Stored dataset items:
■ ■ ■
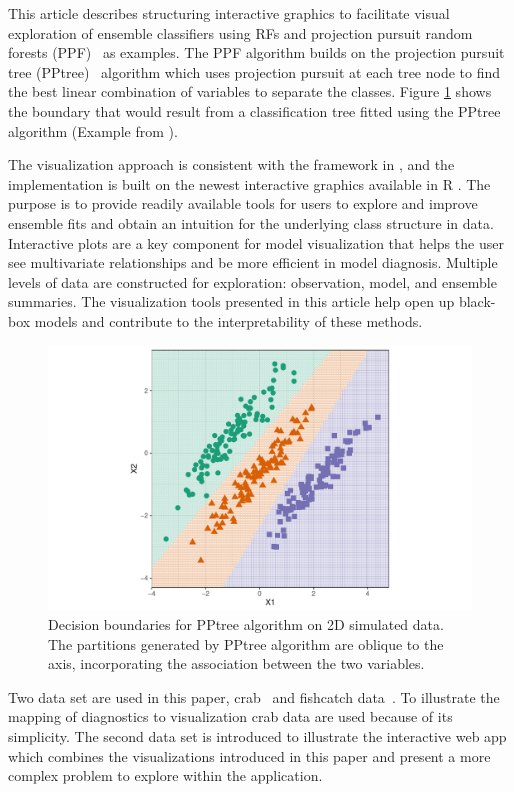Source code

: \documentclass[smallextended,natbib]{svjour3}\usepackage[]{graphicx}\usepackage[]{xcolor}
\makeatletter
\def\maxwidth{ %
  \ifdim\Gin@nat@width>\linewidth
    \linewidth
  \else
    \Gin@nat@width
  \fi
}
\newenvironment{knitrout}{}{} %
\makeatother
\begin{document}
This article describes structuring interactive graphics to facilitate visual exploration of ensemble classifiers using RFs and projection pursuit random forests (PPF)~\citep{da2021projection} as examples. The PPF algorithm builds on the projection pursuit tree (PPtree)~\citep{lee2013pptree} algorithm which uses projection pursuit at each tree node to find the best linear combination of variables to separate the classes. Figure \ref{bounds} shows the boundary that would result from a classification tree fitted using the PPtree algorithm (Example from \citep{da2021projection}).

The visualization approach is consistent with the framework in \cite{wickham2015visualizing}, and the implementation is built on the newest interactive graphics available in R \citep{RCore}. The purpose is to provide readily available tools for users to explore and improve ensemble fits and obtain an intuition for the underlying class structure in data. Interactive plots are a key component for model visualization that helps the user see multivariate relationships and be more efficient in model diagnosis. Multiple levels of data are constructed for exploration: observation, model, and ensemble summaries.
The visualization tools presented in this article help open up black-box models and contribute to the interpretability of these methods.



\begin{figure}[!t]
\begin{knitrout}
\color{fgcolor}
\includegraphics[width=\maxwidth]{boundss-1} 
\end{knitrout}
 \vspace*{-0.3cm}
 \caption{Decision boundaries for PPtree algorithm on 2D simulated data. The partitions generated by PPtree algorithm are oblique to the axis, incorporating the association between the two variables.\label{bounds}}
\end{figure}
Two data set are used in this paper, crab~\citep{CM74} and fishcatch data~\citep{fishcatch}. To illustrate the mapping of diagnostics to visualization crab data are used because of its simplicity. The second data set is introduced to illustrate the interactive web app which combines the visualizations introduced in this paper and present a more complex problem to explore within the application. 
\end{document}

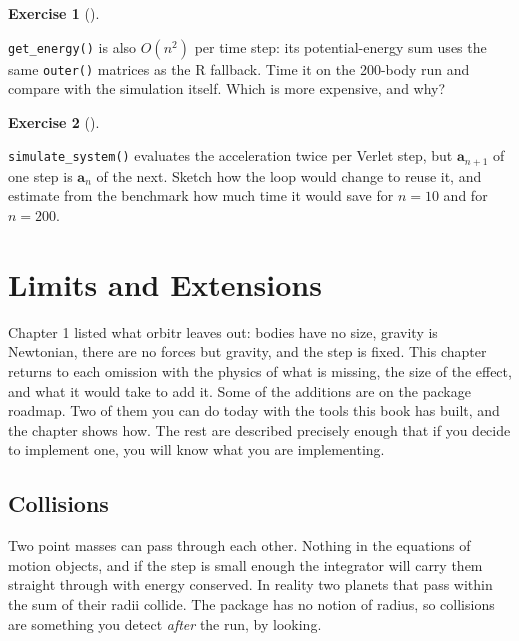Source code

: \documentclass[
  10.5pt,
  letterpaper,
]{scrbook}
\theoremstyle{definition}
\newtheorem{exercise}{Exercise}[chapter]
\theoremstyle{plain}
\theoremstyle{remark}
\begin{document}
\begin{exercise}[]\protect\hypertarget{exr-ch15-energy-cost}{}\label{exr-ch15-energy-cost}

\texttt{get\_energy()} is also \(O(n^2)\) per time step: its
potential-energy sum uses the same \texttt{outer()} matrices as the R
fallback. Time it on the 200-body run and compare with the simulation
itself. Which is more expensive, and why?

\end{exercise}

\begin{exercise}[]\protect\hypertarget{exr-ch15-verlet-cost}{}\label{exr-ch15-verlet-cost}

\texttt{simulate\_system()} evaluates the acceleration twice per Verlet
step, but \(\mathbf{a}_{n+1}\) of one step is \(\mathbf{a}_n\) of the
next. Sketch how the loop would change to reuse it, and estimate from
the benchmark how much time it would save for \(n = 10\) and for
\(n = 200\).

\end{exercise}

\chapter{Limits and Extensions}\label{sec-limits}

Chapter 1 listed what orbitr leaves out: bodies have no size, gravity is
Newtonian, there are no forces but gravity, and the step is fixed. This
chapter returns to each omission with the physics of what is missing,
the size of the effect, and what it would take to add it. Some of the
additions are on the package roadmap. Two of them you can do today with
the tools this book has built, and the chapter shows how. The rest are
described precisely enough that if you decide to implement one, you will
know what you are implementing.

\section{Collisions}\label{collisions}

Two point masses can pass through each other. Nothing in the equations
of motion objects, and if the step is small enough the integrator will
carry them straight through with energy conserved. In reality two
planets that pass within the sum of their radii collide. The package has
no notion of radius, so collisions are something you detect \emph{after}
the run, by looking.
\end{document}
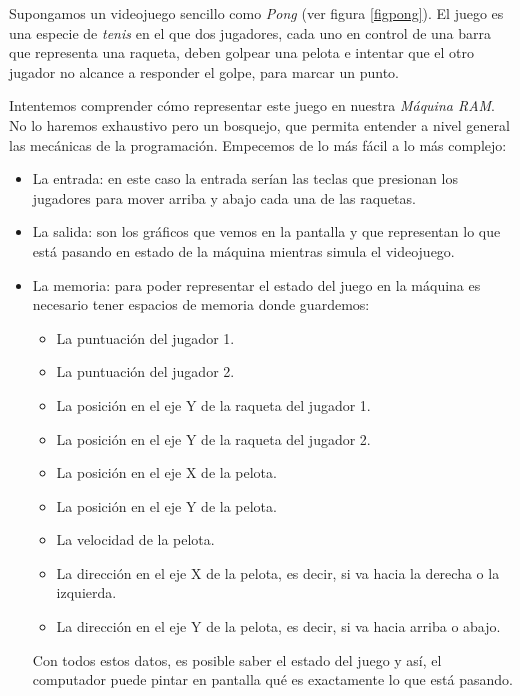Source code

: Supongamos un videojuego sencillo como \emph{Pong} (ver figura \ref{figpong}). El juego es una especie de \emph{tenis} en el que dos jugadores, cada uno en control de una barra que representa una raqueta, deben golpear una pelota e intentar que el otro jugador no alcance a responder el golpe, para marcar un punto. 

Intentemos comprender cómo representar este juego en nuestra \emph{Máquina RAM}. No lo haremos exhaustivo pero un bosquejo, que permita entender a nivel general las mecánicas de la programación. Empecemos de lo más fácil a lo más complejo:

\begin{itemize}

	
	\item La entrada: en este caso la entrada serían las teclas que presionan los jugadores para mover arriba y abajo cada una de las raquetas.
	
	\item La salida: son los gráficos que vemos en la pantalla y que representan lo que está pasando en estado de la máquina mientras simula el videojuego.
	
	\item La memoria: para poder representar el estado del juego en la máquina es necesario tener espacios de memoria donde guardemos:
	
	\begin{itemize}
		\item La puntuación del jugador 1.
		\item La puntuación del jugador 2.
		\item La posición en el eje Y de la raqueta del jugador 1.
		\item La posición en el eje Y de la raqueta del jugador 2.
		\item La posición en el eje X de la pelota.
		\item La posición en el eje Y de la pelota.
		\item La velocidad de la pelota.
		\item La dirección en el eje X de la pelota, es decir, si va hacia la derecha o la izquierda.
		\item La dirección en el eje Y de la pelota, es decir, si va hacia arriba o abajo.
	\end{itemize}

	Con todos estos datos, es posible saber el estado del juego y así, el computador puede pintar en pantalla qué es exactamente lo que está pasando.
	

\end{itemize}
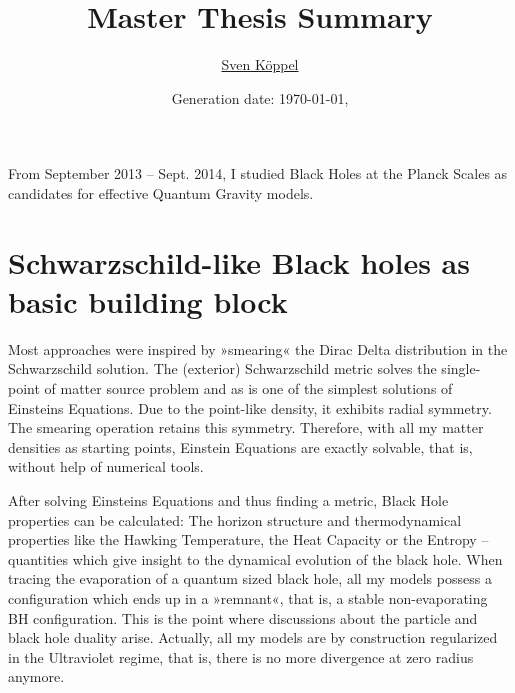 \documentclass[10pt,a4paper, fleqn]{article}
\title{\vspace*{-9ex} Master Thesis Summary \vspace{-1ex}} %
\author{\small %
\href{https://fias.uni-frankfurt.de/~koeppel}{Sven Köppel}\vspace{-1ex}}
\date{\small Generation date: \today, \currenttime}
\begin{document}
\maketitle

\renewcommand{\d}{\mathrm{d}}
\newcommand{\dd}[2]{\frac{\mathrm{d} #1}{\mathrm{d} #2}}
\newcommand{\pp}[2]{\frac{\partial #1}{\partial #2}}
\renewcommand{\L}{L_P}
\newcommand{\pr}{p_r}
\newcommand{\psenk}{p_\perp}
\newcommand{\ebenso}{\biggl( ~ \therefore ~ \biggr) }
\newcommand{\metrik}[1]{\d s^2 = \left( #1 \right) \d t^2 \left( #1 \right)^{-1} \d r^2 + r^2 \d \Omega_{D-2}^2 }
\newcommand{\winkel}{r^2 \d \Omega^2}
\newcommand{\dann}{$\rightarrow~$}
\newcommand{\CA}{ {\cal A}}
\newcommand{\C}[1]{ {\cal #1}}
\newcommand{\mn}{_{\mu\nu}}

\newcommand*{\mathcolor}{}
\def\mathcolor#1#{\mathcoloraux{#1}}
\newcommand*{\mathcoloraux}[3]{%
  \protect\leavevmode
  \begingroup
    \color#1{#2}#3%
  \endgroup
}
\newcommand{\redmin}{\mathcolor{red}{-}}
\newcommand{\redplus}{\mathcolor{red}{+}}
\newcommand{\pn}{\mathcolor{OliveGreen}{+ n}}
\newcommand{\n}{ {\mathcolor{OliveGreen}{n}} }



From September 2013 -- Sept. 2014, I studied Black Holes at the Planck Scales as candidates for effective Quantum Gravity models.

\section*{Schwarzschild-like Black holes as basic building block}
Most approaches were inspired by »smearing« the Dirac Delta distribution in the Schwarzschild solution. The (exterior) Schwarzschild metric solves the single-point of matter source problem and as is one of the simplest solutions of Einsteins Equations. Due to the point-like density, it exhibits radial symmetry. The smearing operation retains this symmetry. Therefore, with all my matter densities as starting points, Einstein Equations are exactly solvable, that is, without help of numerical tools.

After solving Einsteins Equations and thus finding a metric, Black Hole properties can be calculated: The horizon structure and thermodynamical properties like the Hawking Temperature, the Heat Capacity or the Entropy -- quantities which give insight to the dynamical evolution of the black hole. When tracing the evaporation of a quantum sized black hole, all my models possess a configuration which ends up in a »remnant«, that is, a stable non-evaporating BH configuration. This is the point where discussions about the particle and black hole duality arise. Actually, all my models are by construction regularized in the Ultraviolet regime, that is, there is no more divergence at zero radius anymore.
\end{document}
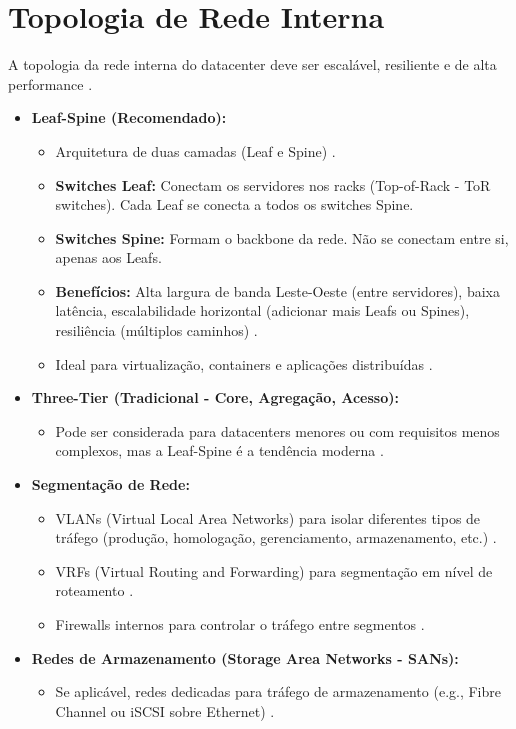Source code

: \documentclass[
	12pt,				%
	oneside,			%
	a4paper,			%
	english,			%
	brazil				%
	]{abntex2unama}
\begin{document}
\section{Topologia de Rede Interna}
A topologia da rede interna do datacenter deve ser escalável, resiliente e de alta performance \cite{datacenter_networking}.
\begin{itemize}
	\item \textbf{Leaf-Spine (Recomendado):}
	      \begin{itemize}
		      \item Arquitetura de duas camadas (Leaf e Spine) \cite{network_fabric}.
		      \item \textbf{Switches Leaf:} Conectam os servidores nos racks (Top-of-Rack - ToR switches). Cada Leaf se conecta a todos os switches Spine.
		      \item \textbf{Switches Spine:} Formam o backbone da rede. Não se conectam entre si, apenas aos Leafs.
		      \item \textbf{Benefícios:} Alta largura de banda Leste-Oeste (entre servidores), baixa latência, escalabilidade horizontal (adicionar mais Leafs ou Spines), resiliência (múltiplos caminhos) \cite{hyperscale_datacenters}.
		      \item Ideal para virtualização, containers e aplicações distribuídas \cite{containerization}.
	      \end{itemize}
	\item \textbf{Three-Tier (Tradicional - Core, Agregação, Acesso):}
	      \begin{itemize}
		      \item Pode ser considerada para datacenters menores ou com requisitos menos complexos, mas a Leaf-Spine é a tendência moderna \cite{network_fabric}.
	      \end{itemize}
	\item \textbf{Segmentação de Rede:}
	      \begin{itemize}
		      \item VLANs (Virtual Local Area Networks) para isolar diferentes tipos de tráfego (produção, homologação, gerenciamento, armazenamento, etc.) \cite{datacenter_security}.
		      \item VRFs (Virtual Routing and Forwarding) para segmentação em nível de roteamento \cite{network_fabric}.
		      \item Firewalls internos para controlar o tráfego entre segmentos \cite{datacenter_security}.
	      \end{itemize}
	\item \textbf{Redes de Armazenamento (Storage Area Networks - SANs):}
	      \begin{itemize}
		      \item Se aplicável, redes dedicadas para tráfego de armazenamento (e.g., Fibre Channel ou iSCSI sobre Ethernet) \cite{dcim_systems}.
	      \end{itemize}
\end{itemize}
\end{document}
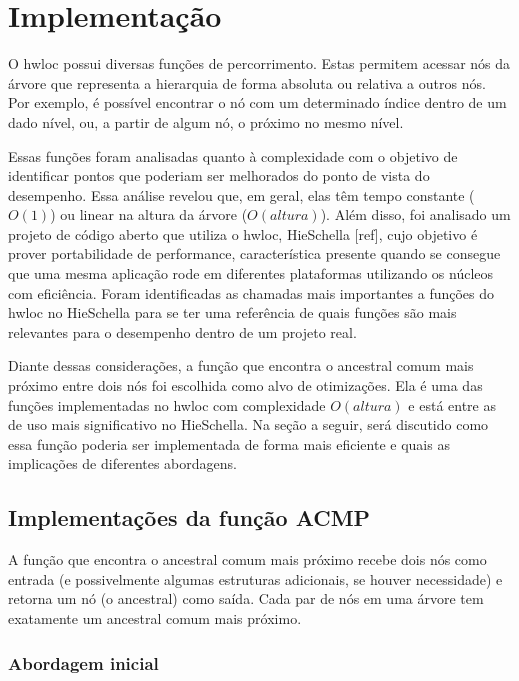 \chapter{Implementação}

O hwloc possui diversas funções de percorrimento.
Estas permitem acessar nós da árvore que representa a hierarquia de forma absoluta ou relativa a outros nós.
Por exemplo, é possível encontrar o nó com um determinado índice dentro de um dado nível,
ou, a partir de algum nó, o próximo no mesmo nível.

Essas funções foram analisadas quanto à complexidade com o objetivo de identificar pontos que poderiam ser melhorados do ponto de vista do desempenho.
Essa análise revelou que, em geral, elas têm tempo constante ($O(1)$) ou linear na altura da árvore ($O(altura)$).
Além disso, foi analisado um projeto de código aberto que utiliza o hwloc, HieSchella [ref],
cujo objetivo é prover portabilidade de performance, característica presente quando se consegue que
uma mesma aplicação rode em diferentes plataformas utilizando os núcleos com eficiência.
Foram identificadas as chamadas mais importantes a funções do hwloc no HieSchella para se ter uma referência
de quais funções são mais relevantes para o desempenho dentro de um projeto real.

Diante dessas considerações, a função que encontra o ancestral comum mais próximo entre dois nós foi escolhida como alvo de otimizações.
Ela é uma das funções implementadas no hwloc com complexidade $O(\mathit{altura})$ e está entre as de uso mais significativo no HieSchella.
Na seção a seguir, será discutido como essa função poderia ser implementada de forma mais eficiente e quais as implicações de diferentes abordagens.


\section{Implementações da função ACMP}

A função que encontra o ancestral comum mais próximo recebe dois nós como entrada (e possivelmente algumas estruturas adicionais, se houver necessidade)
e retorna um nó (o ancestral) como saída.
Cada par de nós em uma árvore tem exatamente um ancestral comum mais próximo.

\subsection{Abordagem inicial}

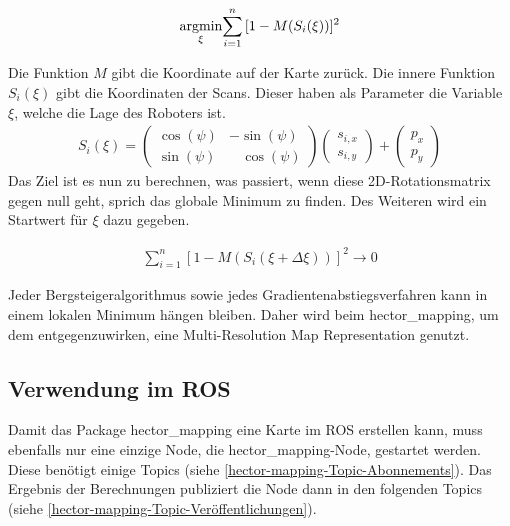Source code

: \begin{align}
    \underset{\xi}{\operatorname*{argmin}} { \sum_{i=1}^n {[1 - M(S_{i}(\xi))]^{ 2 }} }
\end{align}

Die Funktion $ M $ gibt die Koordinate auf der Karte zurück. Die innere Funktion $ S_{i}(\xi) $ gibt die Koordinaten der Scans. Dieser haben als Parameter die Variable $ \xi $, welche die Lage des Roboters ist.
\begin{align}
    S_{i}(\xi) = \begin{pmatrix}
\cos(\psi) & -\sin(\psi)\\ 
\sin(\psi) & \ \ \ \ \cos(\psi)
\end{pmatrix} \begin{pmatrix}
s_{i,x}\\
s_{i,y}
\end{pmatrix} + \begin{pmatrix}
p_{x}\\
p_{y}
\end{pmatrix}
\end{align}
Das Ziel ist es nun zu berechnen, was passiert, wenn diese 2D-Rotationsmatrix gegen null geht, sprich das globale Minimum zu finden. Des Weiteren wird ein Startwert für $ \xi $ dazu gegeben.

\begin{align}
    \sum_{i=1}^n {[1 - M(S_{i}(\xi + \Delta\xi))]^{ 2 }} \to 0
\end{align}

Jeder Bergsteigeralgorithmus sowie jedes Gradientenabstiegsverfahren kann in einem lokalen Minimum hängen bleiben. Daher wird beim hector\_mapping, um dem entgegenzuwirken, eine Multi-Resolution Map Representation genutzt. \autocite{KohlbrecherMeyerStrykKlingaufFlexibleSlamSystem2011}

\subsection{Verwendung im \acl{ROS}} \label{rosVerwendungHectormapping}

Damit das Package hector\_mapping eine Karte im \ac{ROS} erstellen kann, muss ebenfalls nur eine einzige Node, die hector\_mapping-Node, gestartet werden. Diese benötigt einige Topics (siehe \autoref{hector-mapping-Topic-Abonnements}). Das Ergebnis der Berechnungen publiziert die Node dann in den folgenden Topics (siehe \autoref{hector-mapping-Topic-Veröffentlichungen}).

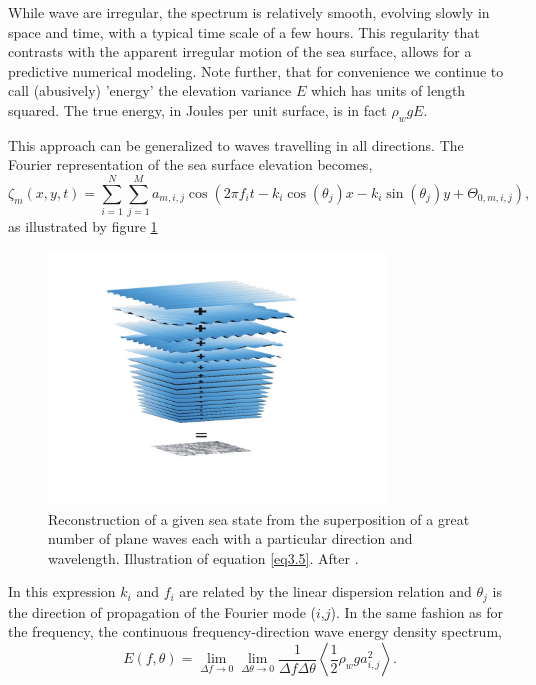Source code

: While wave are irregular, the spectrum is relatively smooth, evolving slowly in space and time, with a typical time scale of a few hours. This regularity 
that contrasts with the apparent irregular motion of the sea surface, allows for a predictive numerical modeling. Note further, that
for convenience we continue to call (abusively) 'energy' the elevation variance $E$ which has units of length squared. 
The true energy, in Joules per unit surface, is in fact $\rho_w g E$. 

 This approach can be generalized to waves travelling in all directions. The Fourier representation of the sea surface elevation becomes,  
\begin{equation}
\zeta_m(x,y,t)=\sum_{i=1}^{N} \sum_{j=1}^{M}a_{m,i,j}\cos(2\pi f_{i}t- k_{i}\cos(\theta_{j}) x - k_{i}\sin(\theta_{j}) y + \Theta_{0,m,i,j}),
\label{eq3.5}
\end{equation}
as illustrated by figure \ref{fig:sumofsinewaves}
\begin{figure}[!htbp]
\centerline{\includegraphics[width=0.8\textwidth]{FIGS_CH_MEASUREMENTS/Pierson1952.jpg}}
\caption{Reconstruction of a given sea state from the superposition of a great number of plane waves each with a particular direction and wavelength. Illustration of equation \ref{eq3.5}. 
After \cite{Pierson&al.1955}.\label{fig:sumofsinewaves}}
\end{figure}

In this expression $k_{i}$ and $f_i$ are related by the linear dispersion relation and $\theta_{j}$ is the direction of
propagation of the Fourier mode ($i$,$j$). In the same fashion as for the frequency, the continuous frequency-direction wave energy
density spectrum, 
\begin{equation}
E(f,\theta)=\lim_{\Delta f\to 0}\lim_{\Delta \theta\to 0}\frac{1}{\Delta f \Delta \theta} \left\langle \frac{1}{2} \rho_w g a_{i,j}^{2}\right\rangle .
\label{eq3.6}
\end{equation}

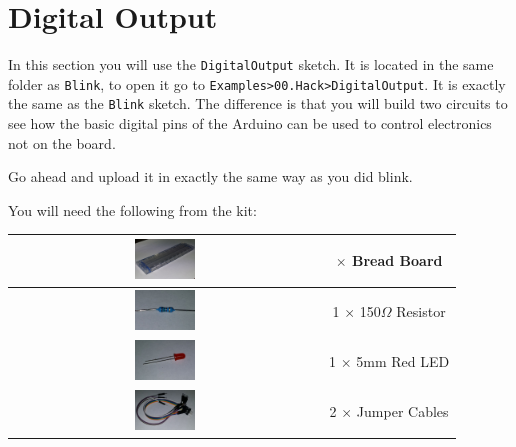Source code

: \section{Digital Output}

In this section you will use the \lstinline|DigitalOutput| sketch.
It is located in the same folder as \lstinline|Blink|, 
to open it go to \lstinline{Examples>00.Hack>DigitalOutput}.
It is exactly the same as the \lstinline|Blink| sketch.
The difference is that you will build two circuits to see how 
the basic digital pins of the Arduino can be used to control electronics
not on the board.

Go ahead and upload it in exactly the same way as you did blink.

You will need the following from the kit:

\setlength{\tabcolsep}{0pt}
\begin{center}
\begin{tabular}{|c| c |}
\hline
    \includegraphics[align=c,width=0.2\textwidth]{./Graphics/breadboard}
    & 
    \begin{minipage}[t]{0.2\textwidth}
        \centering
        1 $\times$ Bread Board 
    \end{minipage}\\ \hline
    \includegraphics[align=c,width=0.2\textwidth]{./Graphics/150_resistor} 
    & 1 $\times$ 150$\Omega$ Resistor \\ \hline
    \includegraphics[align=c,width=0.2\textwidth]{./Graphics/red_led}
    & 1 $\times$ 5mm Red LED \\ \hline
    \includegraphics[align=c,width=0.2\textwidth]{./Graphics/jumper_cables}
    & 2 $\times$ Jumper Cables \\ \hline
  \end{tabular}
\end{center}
■ ■ ■
EXERCISE DETAILS: An exact copy of the lines above, from the first through the line that holds "This article describes", is what is needed; leave the pictures out.

RESULT FOR THIS TASK:
Source code

: \documentclass[smallextended,natbib]{svjour3}\usepackage[]{graphicx}\usepackage[]{xcolor}
\makeatletter
\def\maxwidth{ %
  \ifdim\Gin@nat@width>\linewidth
    \linewidth
  \else
    \Gin@nat@width
  \fi
}
\newenvironment{knitrout}{}{} %
\makeatother
\begin{document}
This article describes structuring interactive graphics to facilitate visual exploration of ensemble classifiers using RFs and projection pursuit random forests (PPF)~\citep{da2021projection} as examples. The PPF algorithm builds on the projection pursuit tree (PPtree)~\citep{lee2013pptree} algorithm which uses projection pursuit at each tree node to find the best linear combination of variables to separate the classes. Figure \ref{bounds} shows the boundary that would result from a classification tree fitted using the PPtree algorithm (Example from \citep{da2021projection}).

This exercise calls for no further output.